__INPUT__:
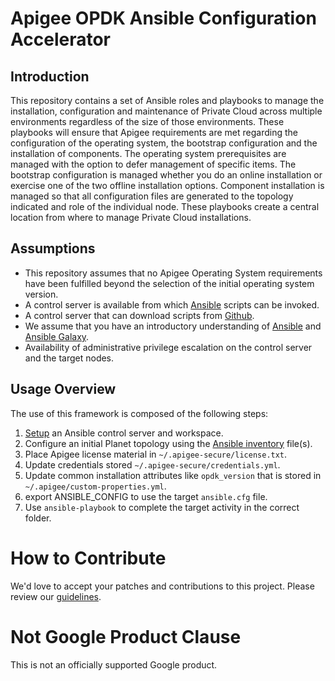 # Apigee OPDK Ansible Configuration Accelerator

## Introduction
This repository contains a set of Ansible roles and playbooks to manage the installation, configuration and maintenance of Private Cloud across multiple environments regardless of the size of those environments. These playbooks will ensure that Apigee requirements are met regarding the configuration of the operating system, the bootstrap configuration and the installation of components. The operating system prerequisites are managed with the option to defer management of specific items. The bootstrap configuration is managed whether you do an online installation or exercise one of the two offline installation options. Component installation is managed so that all configuration files are generated to the topology indicated and role of the individual node. These playbooks create a central location from where to manage Private Cloud installations.

## Assumptions 
* This repository assumes that no Apigee Operating System requirements have been fulfilled beyond the 
selection of the initial operating system version. 
* A control server is available from which [Ansible](https://docs.ansible.com/ansible/latest/installation_guide/intro_installation.html) 
scripts can be invoked.
* A control server that can download scripts from [Github](https://github.com).
* We assume that you have an introductory understanding of [Ansible](https://docs.ansible.com/) and 
[Ansible Galaxy](https://galaxy.ansible.com/docs/).
* Availability of administrative privilege escalation on the control server and the target nodes.

## Usage Overview
The use of this framework is composed of the following steps:

1. [Setup](setup) an Ansible control server and workspace.
1. Configure an initial Planet topology using the [Ansible inventory](README-inventory.md) file(s).
1. Place Apigee license material in `~/.apigee-secure/license.txt`.
1. Update credentials stored `~/.apigee-secure/credentials.yml`.
1. Update common installation attributes like `opdk_version` that is stored in 
`~/.apigee/custom-properties.yml`.
1. export ANSIBLE_CONFIG to use the target `ansible.cfg` file. 
1. Use `ansible-playbook` to complete the target activity in the correct folder.
<!-- BEGIN Google How To Contribute -->
# How to Contribute

We'd love to accept your patches and contributions to this project. Please review our [guidelines](CONTRIBUTING.md).
<!-- END Google How To Contribute -->
<!-- BEGIN Google Required Disclaimer -->

# Not Google Product Clause

This is not an officially supported Google product.
<!-- END Google Required Disclaimer -->
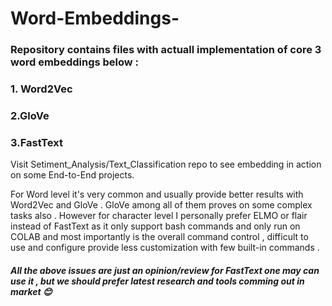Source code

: # Word-Embeddings-
### Repository contains files with actuall implementation of core 3 word embeddings below :

### 1. Word2Vec
### 2.GloVe
### 3.FastText

Visit Setiment_Analysis/Text_Classification repo to see embedding in action on some End-to-End projects.

For Word level it's very common and usually provide better results with Word2Vec and GloVe . GloVe among all of them proves on some 
complex tasks also . However for character level I personally prefer ELMO or flair instead of FastText as it only support bash commands
and only run on COLAB and most importantly is the overall command control , difficult to use and configure provide less customization with few built-in commands .


##### All the above issues are just an opinion/review for FastText one may can use it , but we should prefer latest research and tools comming out in market 😊 
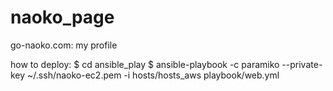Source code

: naoko_page
==========

go-naoko.com: my profile


how to deploy:
$ cd ansible_play
$ ansible-playbook -c paramiko --private-key ~/.ssh/naoko-ec2.pem -i hosts/hosts_aws playbook/web.yml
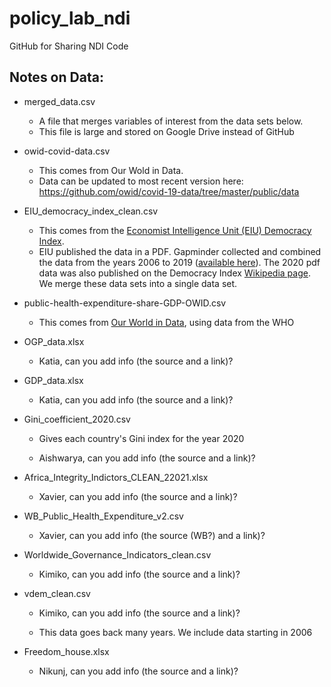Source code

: # policy_lab_ndi

GitHub for Sharing NDI Code

## Notes on Data:

-   merged_data.csv

    -   A file that merges variables of interest from the data sets below.
    -   This file is large and stored on Google Drive instead of GitHub

-   owid-covid-data.csv

    -   This comes from Our Wold in Data.
    -   Data can be updated to most recent version here: <https://github.com/owid/covid-19-data/tree/master/public/data>

-   EIU_democracy_index_clean.csv

    -   This comes from the [Economist Intelligence Unit (EIU) Democracy Index](https://www.eiu.com/n/campaigns/democracy-index-2020/).
    -   EIU published the data in a PDF. Gapminder collected and combined the data from the years 2006 to 2019 ([available here](https://www.gapminder.org/data/documentation/democracy-index/)). The 2020 pdf data was also published on the Democracy Index [Wikipedia page](https://en.wikipedia.org/wiki/Democracy_Index). We merge these data sets into a single data set.

-   public-health-expenditure-share-GDP-OWID.csv

    -   This comes from [Our World in Data](https://ourworldindata.org/grapher/public-health-expenditure-share-gdp-owid), using data from the WHO

-   OGP_data.xlsx

    -   Katia, can you add info (the source and a link)?

-   GDP_data.xlsx

    -   Katia, can you add info (the source and a link)?

-   Gini_coefficient_2020.csv

    -   Gives each country's Gini index for the year 2020

    -   Aishwarya, can you add info (the source and a link)?

-   Africa_Integrity_Indictors_CLEAN_22021.xlsx

    -   Xavier, can you add info (the source and a link)?

-   WB_Public_Health_Expenditure_v2.csv

    -   Xavier, can you add info (the source (WB?) and a link)?

-   Worldwide_Governance_Indicators_clean.csv

    -   Kimiko, can you add info (the source and a link)?

-   vdem_clean.csv

    -   Kimiko, can you add info (the source and a link)?

    -   This data goes back many years. We include data starting in 2006

-   Freedom_house.xlsx

    -   Nikunj, can you add info (the source and a link)?
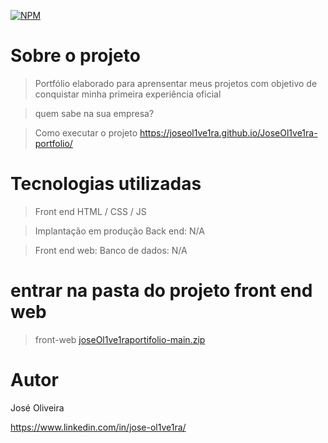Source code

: 

[![NPM](https://img.shields.io/npm/l/react)](https://github.com/JoseOl1ve1ra/JoseOl1ve1ra-portfolio/tree/main)

# Sobre o projeto 

>Portfólio elaborado para aprensentar meus projetos com objetivo de conquistar minha primeira experiência oficial

>quem sabe na sua empresa?

>Como executar o projeto
>https://joseol1ve1ra.github.io/JoseOl1ve1ra-portfolio/

# Tecnologias utilizadas

>Front end
>HTML / CSS / JS 

>Implantação em produção
>Back end: N/A

>Front end web: 
>Banco de dados: N/A



# entrar na pasta do projeto front end web
>front-web
>[joseOl1ve1raportifolio-main.zip](https://github.com/JoseOl1ve1ra/JoseOl1ve1ra-portfolio/files/10419181/joseOl1ve1raportifolio-main.zip)



# Autor
José Oliveira

 https://www.linkedin.com/in/jose-ol1ve1ra/    
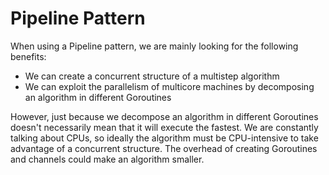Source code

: # Pipeline Pattern

When using a Pipeline pattern, we are mainly looking for the following benefits:

- We can create a concurrent structure of a multistep algorithm
- We can exploit the parallelism of multicore machines by decomposing an algorithm in different Goroutines

However, just because we decompose an algorithm in different Goroutines doesn't necessarily mean that it will execute the fastest. We are constantly talking about CPUs, so ideally the algorithm must be CPU-intensive to take advantage of a concurrent structure. The overhead of creating Goroutines and channels could make an algorithm smaller.
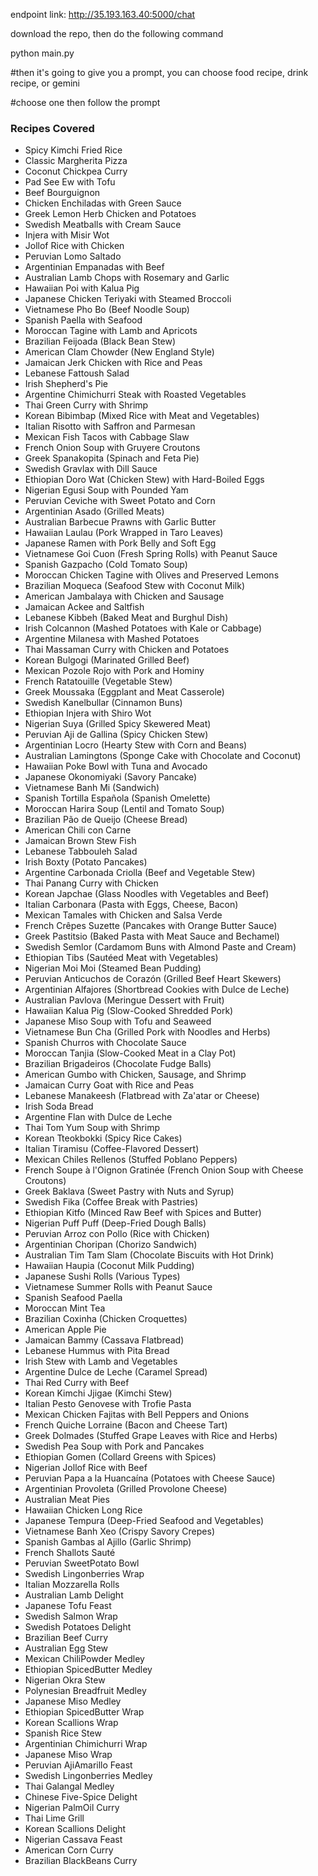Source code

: 
endpoint link: http://35.193.163.40:5000/chat

download the repo, then do the following command

python main.py

#then it's going to give you a prompt, you can choose food recipe, drink recipe, or gemini

#choose one then follow the prompt

### Recipes Covered

- Spicy Kimchi Fried Rice
- Classic Margherita Pizza
- Coconut Chickpea Curry
- Pad See Ew with Tofu
- Beef Bourguignon
- Chicken Enchiladas with Green Sauce
- Greek Lemon Herb Chicken and Potatoes
- Swedish Meatballs with Cream Sauce
- Injera with Misir Wot
- Jollof Rice with Chicken
- Peruvian Lomo Saltado
- Argentinian Empanadas with Beef
- Australian Lamb Chops with Rosemary and Garlic
- Hawaiian Poi with Kalua Pig
- Japanese Chicken Teriyaki with Steamed Broccoli
- Vietnamese Pho Bo (Beef Noodle Soup)
- Spanish Paella with Seafood
- Moroccan Tagine with Lamb and Apricots
- Brazilian Feijoada (Black Bean Stew)
- American Clam Chowder (New England Style)
- Jamaican Jerk Chicken with Rice and Peas
- Lebanese Fattoush Salad
- Irish Shepherd's Pie
- Argentine Chimichurri Steak with Roasted Vegetables
- Thai Green Curry with Shrimp
- Korean Bibimbap (Mixed Rice with Meat and Vegetables)
- Italian Risotto with Saffron and Parmesan
- Mexican Fish Tacos with Cabbage Slaw
- French Onion Soup with Gruyere Croutons
- Greek Spanakopita (Spinach and Feta Pie)
- Swedish Gravlax with Dill Sauce
- Ethiopian Doro Wat (Chicken Stew) with Hard-Boiled Eggs
- Nigerian Egusi Soup with Pounded Yam
- Peruvian Ceviche with Sweet Potato and Corn
- Argentinian Asado (Grilled Meats)
- Australian Barbecue Prawns with Garlic Butter
- Hawaiian Laulau (Pork Wrapped in Taro Leaves)
- Japanese Ramen with Pork Belly and Soft Egg
- Vietnamese Goi Cuon (Fresh Spring Rolls) with Peanut Sauce
- Spanish Gazpacho (Cold Tomato Soup)
- Moroccan Chicken Tagine with Olives and Preserved Lemons
- Brazilian Moqueca (Seafood Stew with Coconut Milk)
- American Jambalaya with Chicken and Sausage
- Jamaican Ackee and Saltfish
- Lebanese Kibbeh (Baked Meat and Burghul Dish)
- Irish Colcannon (Mashed Potatoes with Kale or Cabbage)
- Argentine Milanesa with Mashed Potatoes
- Thai Massaman Curry with Chicken and Potatoes
- Korean Bulgogi (Marinated Grilled Beef)
- Mexican Pozole Rojo with Pork and Hominy
- French Ratatouille (Vegetable Stew)
- Greek Moussaka (Eggplant and Meat Casserole)
- Swedish Kanelbullar (Cinnamon Buns)
- Ethiopian Injera with Shiro Wot
- Nigerian Suya (Grilled Spicy Skewered Meat)
- Peruvian Aji de Gallina (Spicy Chicken Stew)
- Argentinian Locro (Hearty Stew with Corn and Beans)
- Australian Lamingtons (Sponge Cake with Chocolate and Coconut)
- Hawaiian Poke Bowl with Tuna and Avocado
- Japanese Okonomiyaki (Savory Pancake)
- Vietnamese Banh Mi (Sandwich)
- Spanish Tortilla Española (Spanish Omelette)
- Moroccan Harira Soup (Lentil and Tomato Soup)
- Brazilian Pão de Queijo (Cheese Bread)
- American Chili con Carne
- Jamaican Brown Stew Fish
- Lebanese Tabbouleh Salad
- Irish Boxty (Potato Pancakes)
- Argentine Carbonada Criolla (Beef and Vegetable Stew)
- Thai Panang Curry with Chicken
- Korean Japchae (Glass Noodles with Vegetables and Beef)
- Italian Carbonara (Pasta with Eggs, Cheese, Bacon)
- Mexican Tamales with Chicken and Salsa Verde
- French Crêpes Suzette (Pancakes with Orange Butter Sauce)
- Greek Pastitsio (Baked Pasta with Meat Sauce and Bechamel)
- Swedish Semlor (Cardamom Buns with Almond Paste and Cream)
- Ethiopian Tibs (Sautéed Meat with Vegetables)
- Nigerian Moi Moi (Steamed Bean Pudding)
- Peruvian Anticuchos de Corazón (Grilled Beef Heart Skewers)
- Argentinian Alfajores (Shortbread Cookies with Dulce de Leche)
- Australian Pavlova (Meringue Dessert with Fruit)
- Hawaiian Kalua Pig (Slow-Cooked Shredded Pork)
- Japanese Miso Soup with Tofu and Seaweed
- Vietnamese Bun Cha (Grilled Pork with Noodles and Herbs)
- Spanish Churros with Chocolate Sauce
- Moroccan Tanjia (Slow-Cooked Meat in a Clay Pot)
- Brazilian Brigadeiros (Chocolate Fudge Balls)
- American Gumbo with Chicken, Sausage, and Shrimp
- Jamaican Curry Goat with Rice and Peas
- Lebanese Manakeesh (Flatbread with Za'atar or Cheese)
- Irish Soda Bread
- Argentine Flan with Dulce de Leche
- Thai Tom Yum Soup with Shrimp
- Korean Tteokbokki (Spicy Rice Cakes)
- Italian Tiramisu (Coffee-Flavored Dessert)
- Mexican Chiles Rellenos (Stuffed Poblano Peppers)
- French Soupe à l'Oignon Gratinée (French Onion Soup with Cheese Croutons)
- Greek Baklava (Sweet Pastry with Nuts and Syrup)
- Swedish Fika (Coffee Break with Pastries)
- Ethiopian Kitfo (Minced Raw Beef with Spices and Butter)
- Nigerian Puff Puff (Deep-Fried Dough Balls)
- Peruvian Arroz con Pollo (Rice with Chicken)
- Argentinian Choripan (Chorizo Sandwich)
- Australian Tim Tam Slam (Chocolate Biscuits with Hot Drink)
- Hawaiian Haupia (Coconut Milk Pudding)
- Japanese Sushi Rolls (Various Types)
- Vietnamese Summer Rolls with Peanut Sauce
- Spanish Seafood Paella
- Moroccan Mint Tea
- Brazilian Coxinha (Chicken Croquettes)
- American Apple Pie
- Jamaican Bammy (Cassava Flatbread)
- Lebanese Hummus with Pita Bread
- Irish Stew with Lamb and Vegetables
- Argentine Dulce de Leche (Caramel Spread)
- Thai Red Curry with Beef
- Korean Kimchi Jjigae (Kimchi Stew)
- Italian Pesto Genovese with Trofie Pasta
- Mexican Chicken Fajitas with Bell Peppers and Onions
- French Quiche Lorraine (Bacon and Cheese Tart)
- Greek Dolmades (Stuffed Grape Leaves with Rice and Herbs)
- Swedish Pea Soup with Pork and Pancakes
- Ethiopian Gomen (Collard Greens with Spices)
- Nigerian Jollof Rice with Beef
- Peruvian Papa a la Huancaína (Potatoes with Cheese Sauce)
- Argentinian Provoleta (Grilled Provolone Cheese)
- Australian Meat Pies
- Hawaiian Chicken Long Rice
- Japanese Tempura (Deep-Fried Seafood and Vegetables)
- Vietnamese Banh Xeo (Crispy Savory Crepes)
- Spanish Gambas al Ajillo (Garlic Shrimp)
- French Shallots Sauté
- Peruvian SweetPotato Bowl
- Swedish Lingonberries Wrap
- Italian Mozzarella Rolls
- Australian Lamb Delight
- Japanese Tofu Feast
- Swedish Salmon Wrap
- Swedish Potatoes Delight
- Brazilian Beef Curry
- Australian Egg Stew
- Mexican ChiliPowder Medley
- Ethiopian SpicedButter Medley
- Nigerian Okra Stew
- Polynesian Breadfruit Medley
- Japanese Miso Medley
- Ethiopian SpicedButter Wrap
- Korean Scallions Wrap
- Spanish Rice Stew
- Argentinian Chimichurri Wrap
- Japanese Miso Wrap
- Peruvian AjiAmarillo Feast
- Swedish Lingonberries Medley
- Thai Galangal Medley
- Chinese Five-Spice Delight
- Nigerian PalmOil Curry
- Thai Lime Grill
- Korean Scallions Delight
- Nigerian Cassava Feast
- American Corn Curry
- Brazilian BlackBeans Curry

__EXERCISE OBJECTIVE__: What is the number of lines in the listing that contain the string "covid"? Give it alone.

__THE ANSWER__: 2